How Much Dough Should You Spend on a Pizza in New York?

Photo: Getty Images Europe

Whether you’re in a hurry and need to eat fast or have a quiet night off and want to unwind with take-out, chances are a slice of pizza is the perfect New York comfort food. It’s easy to make, easy to eat, and easy to afford… until recently. A new survey says New Yorkers pay an average of $33.65 for a one-topping large pizza, the highest price in the nation, thanks in part to the rising costs of ingredients and doing business. But fear not, says Scott Weiner. The owner of Scott’s Pizza Tours appeared on 710 WOR’s Len Berman and Michael Riedel in the Morning program to reassure listeners that, no matter how you slice it, pizza is still actually a bargain for your buck.

“Fourteen inches is the standard large pizza for all the chains and everything,” Weiner told Berman and Riedel. “Meanwhile, in New York, how big is the pizza? Eighteen, at least. Could be twenty. When you go from a fourteen-inch pizza and you jump up to a twenty-inch pizza, that’s double the pizza, so if the pizza costs even slightly more, our pizza is actually less expensive per square inch than most other cities.”

Weiner says you shouldn’t be too concerned with the numbers, however, as there is a red sauce joint out there for every wallet. “That’s the beauty of pizza, is that we’re always going to have pizzerias that, they may not be a buck a slice, but there’re always going to be cheap pizzerias that are in the $1.50, $2 range, you know, relative to the economy. Then there are always going to be pizzas that are right in that mid-range that you splurge, and there are always going to be the obscene, $2,000 pizza with edible gold on it.”

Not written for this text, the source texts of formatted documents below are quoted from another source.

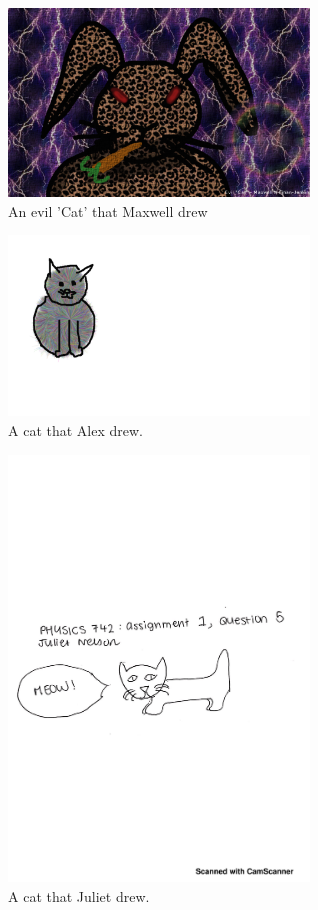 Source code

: \begin{centering}
\begin{figure}
	\includegraphics[width=8cm]{catto.pdf}
  \caption{An evil 'Cat' that Maxwell drew}
  \label{fig:catto}
\end{figure}



\begin{figure}
	\includegraphics[width=8cm]{cat742afer228.pdf}
  \caption{A cat that Alex drew.}
  \label{fig:cat_alex}
\end{figure}


\begin{figure}[H]
	\centering
	\includegraphics[width=8cm]{catjuliet.pdf}
	\caption{A cat that Juliet drew.}
	\label{fig:cat2}
\end{figure}




\end{centering}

Yes, if money is no object and pepperoni is too blasé, you saw that right. Weiner says one restaurant actually once offered edible gold as a topping. “There was a place- I don’t know if they still have it- but it was called Industry Kitchen over by the South Street Seaport, and they had a pizza with foie gras, Stilton cheese, edible gold, and if you want to pay another $700, you can put on some caviar.”